***** Given records

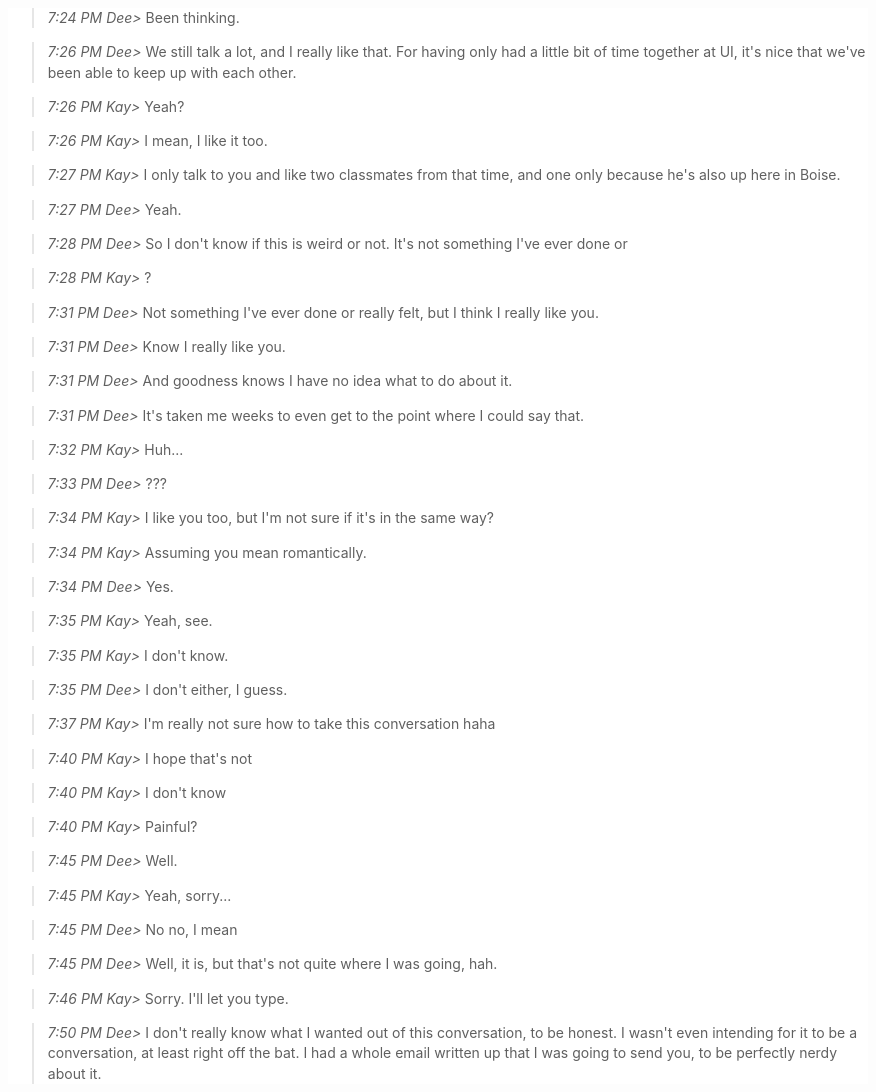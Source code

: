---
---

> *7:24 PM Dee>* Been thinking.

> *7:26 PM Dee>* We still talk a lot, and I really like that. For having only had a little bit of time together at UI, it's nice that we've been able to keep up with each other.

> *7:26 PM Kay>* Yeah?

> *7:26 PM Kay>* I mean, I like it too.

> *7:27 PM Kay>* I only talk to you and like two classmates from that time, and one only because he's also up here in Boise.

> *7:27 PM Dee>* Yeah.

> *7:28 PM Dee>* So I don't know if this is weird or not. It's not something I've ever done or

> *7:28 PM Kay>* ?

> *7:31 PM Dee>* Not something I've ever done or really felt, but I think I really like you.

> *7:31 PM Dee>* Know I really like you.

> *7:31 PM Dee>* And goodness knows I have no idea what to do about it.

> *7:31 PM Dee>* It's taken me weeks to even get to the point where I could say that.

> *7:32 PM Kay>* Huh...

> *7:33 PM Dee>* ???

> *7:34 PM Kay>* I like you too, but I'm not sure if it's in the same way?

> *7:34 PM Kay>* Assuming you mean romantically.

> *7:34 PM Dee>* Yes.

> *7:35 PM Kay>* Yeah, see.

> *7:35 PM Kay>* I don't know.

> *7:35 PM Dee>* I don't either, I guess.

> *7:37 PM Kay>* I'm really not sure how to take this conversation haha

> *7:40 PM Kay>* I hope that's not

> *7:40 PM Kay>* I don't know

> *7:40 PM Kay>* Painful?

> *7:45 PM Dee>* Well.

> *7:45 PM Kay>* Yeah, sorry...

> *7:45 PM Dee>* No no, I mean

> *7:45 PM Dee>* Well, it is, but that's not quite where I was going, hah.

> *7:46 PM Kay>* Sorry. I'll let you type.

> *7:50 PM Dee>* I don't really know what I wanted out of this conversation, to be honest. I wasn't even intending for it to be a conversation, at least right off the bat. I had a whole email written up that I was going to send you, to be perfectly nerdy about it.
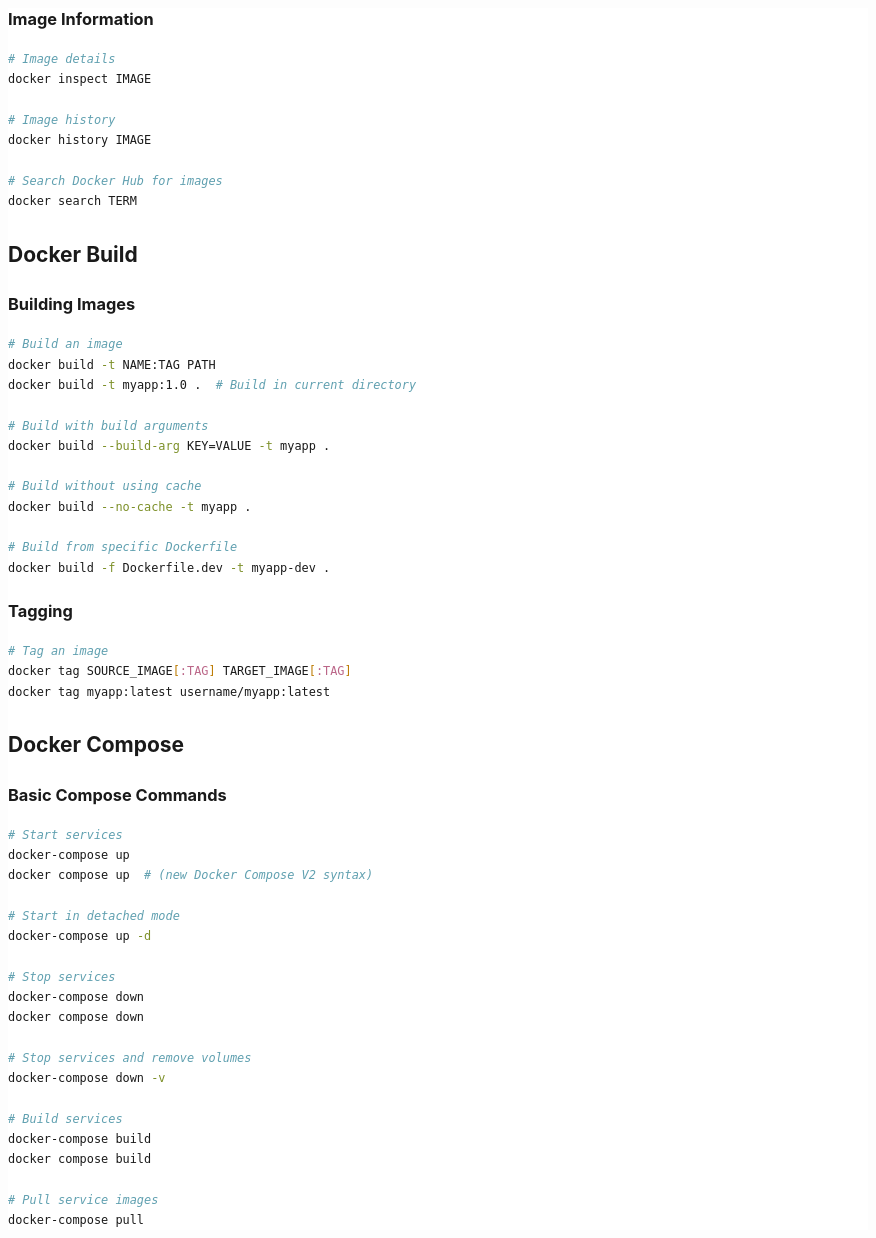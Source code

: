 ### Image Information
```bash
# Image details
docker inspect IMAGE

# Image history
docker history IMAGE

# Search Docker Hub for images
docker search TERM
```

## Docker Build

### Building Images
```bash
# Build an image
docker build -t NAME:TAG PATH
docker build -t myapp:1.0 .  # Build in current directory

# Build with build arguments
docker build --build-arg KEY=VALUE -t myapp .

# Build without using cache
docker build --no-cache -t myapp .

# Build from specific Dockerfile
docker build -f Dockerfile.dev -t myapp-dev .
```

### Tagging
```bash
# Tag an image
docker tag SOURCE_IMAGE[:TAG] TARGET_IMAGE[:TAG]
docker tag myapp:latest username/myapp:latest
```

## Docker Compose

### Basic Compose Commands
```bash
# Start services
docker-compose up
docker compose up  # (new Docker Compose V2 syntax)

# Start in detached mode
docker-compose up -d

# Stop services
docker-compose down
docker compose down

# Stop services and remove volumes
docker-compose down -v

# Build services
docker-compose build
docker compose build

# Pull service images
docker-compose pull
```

**********

### Your task
Filter the entries above down to the lines that contain the word "services".

### Exercise solution
# Start services
# Stop services
# Stop services and remove volumes
# Build services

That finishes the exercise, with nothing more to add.